L'hydroélectricité est-elle vraiment verte ? L'exemple avec cette rivière du Puy-de-Dôme, sous surveillance...
Depuis quelques temps, la production de la centrale hydroélectrique de Thiers (Puy-de-Dôme) sur la Durolle pose question. Sous forme d’éclusées, elle rend dangereuse la pratique de la pêche à son aval. Au-delà de ça, c’est toute une biodiversité qui pourrait se retrouver mise à mal. Alors que nous sommes… en 2024.
Une hausse brutale du cours d’eau de plusieurs dizaines de centimètres. Une demi-heure plus tard, l’inverse se produit. En ainsi de suite. Depuis quelques temps, la Durolle connaît de fortes variations pluri-quotidiennes de son débit, de façon marquée. La cause, la production hydroélectrique de la centrale, sur le chemin du "Bout du monde". Elle fonctionne désormais par éclusées régulières (la retenue de Membrun se remplit, puis est vidée, l’eau turbinée, ainsi de suite), quand auparavant, la production se faisait "au fil de l’eau", au fur et à mesure que l’eau arrivait au barrage.

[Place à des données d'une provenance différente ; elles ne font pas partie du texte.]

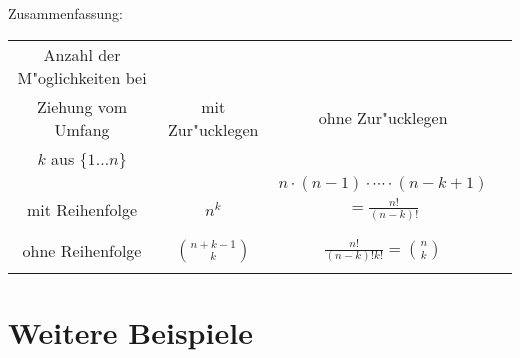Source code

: \documentclass[a4paper,11pt]{book}
\theoremstyle{nonumberplain}
\begin{document}
	Zusammenfassung:\\
	\begin{tabular}[t]{|c|c|c|c} 
	\hline
 Anzahl der M"oglichkeiten bei &  & \\
 Ziehung vom Umfang & mit Zur"ucklegen & ohne Zur"ucklegen \\
 $k$ aus $\{1\ldots n\}$     &          &   	\\ \hline
                    &          &  $n\cdot (n-1)\cdot\cdots\cdot (n-k+1)$    \\
 mit Reihenfolge    & $n^{k}$ & $=\frac{n!}{(n-k)!}$        	\\ 
				    &          &  		\\ \hline
                    &          &        \\
 ohne Reihenfolge   &  $n+k-1 \choose k$ &  $\frac{n!}{(n-k)!k!} ={n\choose k}$     	\\ 
				    &          &  		\\ \hline
						 
\end{tabular}

\section{Weitere Beispiele}
\end{document}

"Ce n’est pas bon"Une situation qui, premièrement, rend dangereuse la pratique de la pêche, certains pêcheurs ayant failli se retrouver bloqués au milieu du cours d’eau. Cependant, il est bien spécifié, par des panneaux, qu’une montée des eaux soudaine peut arriver. Deuxièmement, si elle est devenue dangereuse, la pêche est aussi devenue totalement improductive en aval de la centrale."C’est vrai que l’on a eu plusieurs remontées de pêcheurs", affirme Richard Dubusse, le président de l’association de pêche de Thiers-Courpière.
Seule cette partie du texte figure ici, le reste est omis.